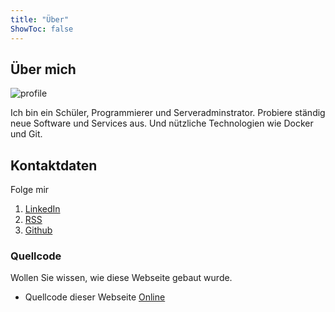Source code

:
 ```yaml
---
title: "Über"
ShowToc: false
---
```


## Über mich

![profile](/img/profile.png)

Ich bin ein Schüler, Programmierer und Serveradminstrator. Probiere ständig neue Software und Services aus. Und nützliche Technologien wie Docker und Git.

## Kontaktdaten

Folge mir

1. [LinkedIn](https://www.linkedin.com/in/martinjindra)
2. [RSS](/index.xml)
3. [Github](https://github.com/MartinJindra)

### Quellcode

Wollen Sie wissen, wie diese Webseite gebaut wurde.

- Quellcode dieser Webseite [Online](https://github.com/MartinJindra/derchef.site)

Requirement
Leaving out the images, return the entries above exactly as they read.

Solution to this problem
Source code

:
 ```yaml
---
title: "Über"
ShowToc: false
---
```


## Über mich

![profile](/img/profile.png)

Ich bin ein Schüler, Programmierer und Serveradminstrator. Probiere ständig neue Software und Services aus. Und nützliche Technologien wie Docker und Git.

## Kontaktdaten

Folge mir

1. [LinkedIn](https://www.linkedin.com/in/martinjindra)
2. [RSS](/index.xml)
3. [Github](https://github.com/MartinJindra)

### Quellcode

Wollen Sie wissen, wie diese Webseite gebaut wurde.

- Quellcode dieser Webseite [Online](https://github.com/MartinJindra/derchef.site)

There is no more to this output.